お弁当は日本酒と酒器をセットにして、「ふしきの」の提案する三位一体を自宅でも体験できるような仕組みです。
現在は、お客様の来やすい時間帯を考慮して営業を再開し、お弁当の販売は終了していますが、「料理人としてもお弁当をやって良かった」と荒巻さんは振り返ります。
「修行していたころは、お客様へお店で提供する料理に触れることはできません。まずは仕出し、お弁当の盛り付けなどが主な仕事です。そんな初心に戻れるとても良い機会でした」
おせちのような感覚で作っていたというお弁当は贈り物に利用された方も多く、このお弁当がきっかけで「ふしきの」へ来店するお客様も増えたようです。
「お弁当を召し上がってくださった方もそうですが、現在は外食される状況も変わったため、以前よりも予約が取りやすくなり、初めてのお客様がとても増えました」と、幸子さん。
「ふしきの」の変わらない料理は、常連のお客さんも新規のお客さんも魅了しています。
料理を引き立たせる日本酒ペアリングの極意
「日本酒の持つ魅力や奥深さがとても面白いです。日本酒の味わい、手法、考え方、さまざまなことを学びながら実践しています」と語るのは、料理に合わせて日本酒を提供する武田さん。

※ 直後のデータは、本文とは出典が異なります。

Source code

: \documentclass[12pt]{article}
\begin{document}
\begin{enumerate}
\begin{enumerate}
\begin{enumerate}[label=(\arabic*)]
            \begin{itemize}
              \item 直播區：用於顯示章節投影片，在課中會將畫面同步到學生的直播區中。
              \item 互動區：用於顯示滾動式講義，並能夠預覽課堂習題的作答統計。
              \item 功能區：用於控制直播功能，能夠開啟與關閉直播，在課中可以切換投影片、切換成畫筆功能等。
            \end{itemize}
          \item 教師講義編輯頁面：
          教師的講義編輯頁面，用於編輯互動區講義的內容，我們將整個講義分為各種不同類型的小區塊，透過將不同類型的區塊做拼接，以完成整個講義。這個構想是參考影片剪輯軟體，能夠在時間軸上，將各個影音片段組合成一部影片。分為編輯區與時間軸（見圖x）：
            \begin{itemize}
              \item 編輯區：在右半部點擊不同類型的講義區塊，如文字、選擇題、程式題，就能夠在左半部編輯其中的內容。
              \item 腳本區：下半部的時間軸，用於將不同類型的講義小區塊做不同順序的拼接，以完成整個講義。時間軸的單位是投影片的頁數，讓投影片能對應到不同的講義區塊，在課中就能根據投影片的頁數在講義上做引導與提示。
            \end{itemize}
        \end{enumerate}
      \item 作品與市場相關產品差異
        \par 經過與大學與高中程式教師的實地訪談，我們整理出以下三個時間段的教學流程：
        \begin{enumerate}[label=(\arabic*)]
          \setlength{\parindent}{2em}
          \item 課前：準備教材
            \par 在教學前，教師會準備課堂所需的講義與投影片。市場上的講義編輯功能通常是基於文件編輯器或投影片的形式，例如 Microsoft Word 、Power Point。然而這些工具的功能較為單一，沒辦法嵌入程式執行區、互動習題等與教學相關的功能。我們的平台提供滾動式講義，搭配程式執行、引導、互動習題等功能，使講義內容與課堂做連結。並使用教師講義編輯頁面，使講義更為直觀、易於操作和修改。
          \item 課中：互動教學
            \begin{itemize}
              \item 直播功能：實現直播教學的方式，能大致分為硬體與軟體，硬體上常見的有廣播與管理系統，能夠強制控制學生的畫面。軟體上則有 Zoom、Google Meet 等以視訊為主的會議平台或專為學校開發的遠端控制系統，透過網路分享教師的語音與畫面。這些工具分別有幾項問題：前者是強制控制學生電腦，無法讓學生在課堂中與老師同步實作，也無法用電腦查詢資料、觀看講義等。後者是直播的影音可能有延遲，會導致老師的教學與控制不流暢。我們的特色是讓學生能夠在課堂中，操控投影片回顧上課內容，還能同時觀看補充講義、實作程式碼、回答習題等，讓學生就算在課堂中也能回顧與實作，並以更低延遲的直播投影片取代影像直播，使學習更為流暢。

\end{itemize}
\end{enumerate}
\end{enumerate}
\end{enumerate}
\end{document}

日本酒は、食中を考えて香りの穏やかなもの、食事に寄り添うもので選んでいるそうです。
先付けの「渡り蟹の酢の物」は、しっとりとした食感で、少量のかにみそがアクセント。優しい酸味で味が調えられています。武田さんは「鶴齢」をぬる燗にして提供します。
「最初に口にするお酒。寒い外から来られるので、身体になじむ温度にしてお出しします」
飲みごたえのある深い味わいで、アタックの力強さと後から立ち上るフルーティーさのバランスがよいお酒。火入れですがフレッシュ感もあります。ぬる燗にして軽く温めることで、丸みを帯びて抵抗なく口に入り、身体も気持ちもほぐれるようです。

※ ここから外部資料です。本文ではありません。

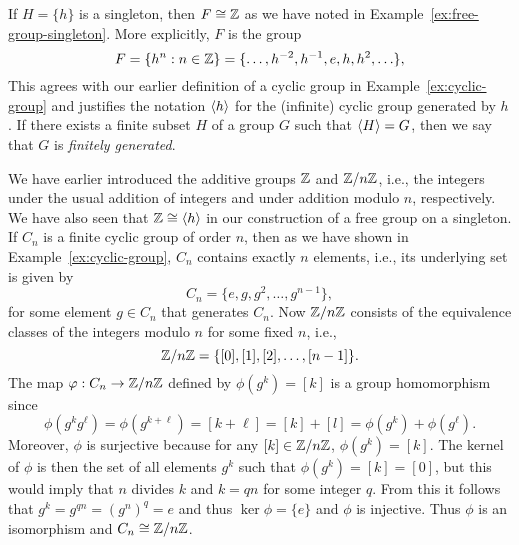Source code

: \begin{example}
    If \(H = \{h\}\) is a singleton, then \(F \cong \mathbb{Z}\) as we have noted in
    Example~\ref{ex:free-group-singleton}. More explicitly, \(F\) is the group
    \[
        F = \{h^n : n \in \mathbb{Z}\} = \{\ldots, h^{-2}, h^{-1}, e, h, h^2, \ldots\},
    \]
    This agrees with our earlier definition of a cyclic group in
    Example~\ref{ex:cyclic-group} and justifies the notation \(\langle h \rangle\) for the
    (infinite) cyclic group generated by \(h\). If there exists a finite subset
    \(H\) of a group \(G\) such that \(\langle H \rangle = G\), then we say that \(G\) is
    \emph{finitely generated}.
\end{example}

\begin{example}
    \label{ex:subgroup-cyclic-group}
    We have earlier introduced the additive groups \(\mathbb{Z}\) and \(\mathbb{Z}/n\mathbb{Z}\), i.e.,
    the integers under the usual addition of integers and under addition modulo
    \(n\), respectively. We have also seen that \(\mathbb{Z} \cong \langle h \rangle\) in our
    construction of a free group on a singleton. If \(C_n\) is a finite cyclic
    group of order \(n\), then as we have shown in
    Example~\ref{ex:cyclic-group}, \(C_n\) contains exactly \(n\) elements,
    i.e., its underlying set is given by
    \[
        C_n = \{e, g, g^2, \ldots, g^{n-1}\},
    \]
    for some element \(g \in C_n\) that generates \(C_n\). Now \(\mathbb{Z}/n\mathbb{Z}\)
    consists of the equivalence classes of the integers modulo \(n\) for some
    fixed \(n\), i.e.,
    \[
        \mathbb{Z}/n\mathbb{Z} = \{[0], [1], [2], \ldots, [n-1]\}.
    \]
    The map \(\varphi: C_n \to \mathbb{Z}/n\mathbb{Z}\) defined by \(\phi(g^k) = [k]\) is a group
    homomorphism since
    \[
        \phi(g^k g^\ell) = \phi(g^{k+\ell}) = [k+\ell] = [k] + [l] = \phi(g^k) + \phi(g^\ell).
    \]
    Moreover, \(\phi\) is surjective because for any \([k] \in \mathbb{Z}/n\mathbb{Z}\),
    \(\phi(g^k) = [k]\). The kernel of \(\phi\) is then the set of all elements
    \(g^k\) such that \(\phi(g^k) = [k] = [0]\), but this would imply that \(n\)
    divides \(k\) and \(k = qn\) for some integer \(q\). From this it follows
    that \(g^k = g^{qn} = (g^n)^q = e\) and thus \(\ker \phi = \{e\}\) and
    \(\phi\) is injective. Thus \(\phi\) is an isomorphism and \(C_n \cong
    \mathbb{Z}/n\mathbb{Z}\).


\end{example}
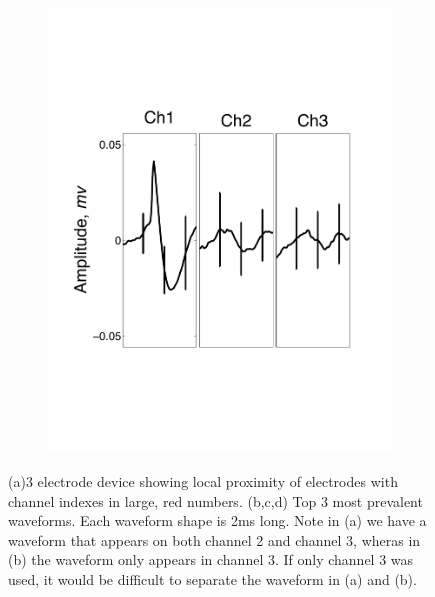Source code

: \begin{center}
\begin{figure}
\begin{subfigure}[b]{.24\textwidth}
\includegraphics[width=\textwidth]{../figs/3devim/clus3}
\caption{}
\label{ex33}
\end{subfigure}
\caption{(a)3 electrode device showing local proximity of electrodes with channel indexes in large, red numbers. (b,c,d) Top 3 most prevalent waveforms.  Each waveform shape is 2ms long.   Note in (a) we have a waveform that appears on both channel 2 and channel 3, wheras in (b) the waveform only appears in channel 3.  If only channel 3 was used, it would be difficult to separate the waveform in (a) and (b).}
\end{figure}
\end{center}
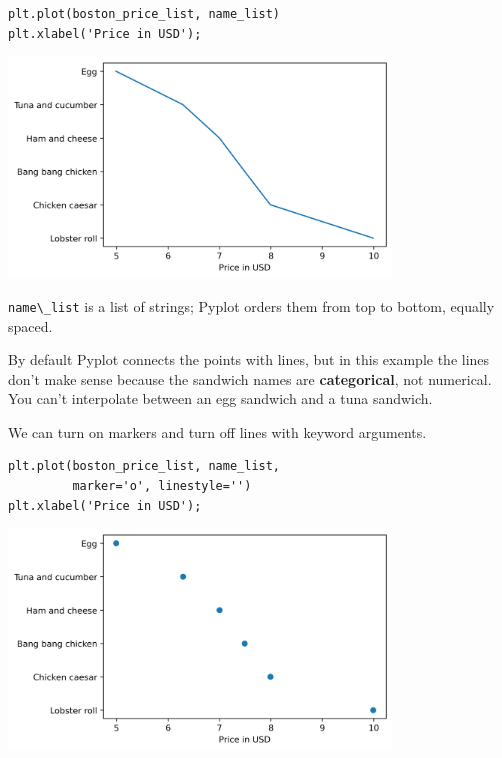 \begin{lstlisting}[]
plt.plot(boston_price_list, name_list)
plt.xlabel('Price in USD');
\end{lstlisting}

\begin{center}
\includegraphics[width=4in]{06_plotting_files/06_plotting_39_0.png}
\end{center}

\passthrough{\lstinline!name\_list!} is a list of strings; Pyplot orders
them from top to bottom, equally spaced.

By default Pyplot connects the points with lines, but in this example
the lines don't make sense because the sandwich names are
\textbf{categorical}, not numerical. You can't interpolate between an
egg sandwich and a tuna sandwich.

We can turn on markers and turn off lines with keyword arguments.

\begin{lstlisting}[]
plt.plot(boston_price_list, name_list, 
         marker='o', linestyle='')
plt.xlabel('Price in USD');
\end{lstlisting}

\begin{center}
\includegraphics[width=4in]{06_plotting_files/06_plotting_41_0.png}
\end{center}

上品に味付けされた「子持ち鮎 有馬煮」は箸で崩れるほど柔らか。卵の食感が心地よい一品です。
あわせるお酒は「報徳娘」。東京では「丹沢山」の方がなじみがあるかもしれませんが、地元で販売されていた銘柄の復刻ラベルです。4年熟成酒を加水し、アルコール14度に調えています。
アルコール度数は低めですが物足りなさがまったくないのは、熟成酒だからでしょう。熟成香はわずかで口当たりは軽やかな印象を受けます。
「子持ち鮎は薄味に仕上げてあります。なので、お酒も軽やかな低アルコールのものにしました。温度も料理と合わせて常温です」
これから出てくる料理の期待がさらに高まる組み合わせです。
会席料理の中でも心浮き立つ八寸。
個性的な器を組み合わせているのにも関わらず、全体が同調しています。そこに盛り付けられた料理は、どれもしっかりと仕事をしてあることが感じ取れ、しばらく眺めていたくなるほどの美しさです。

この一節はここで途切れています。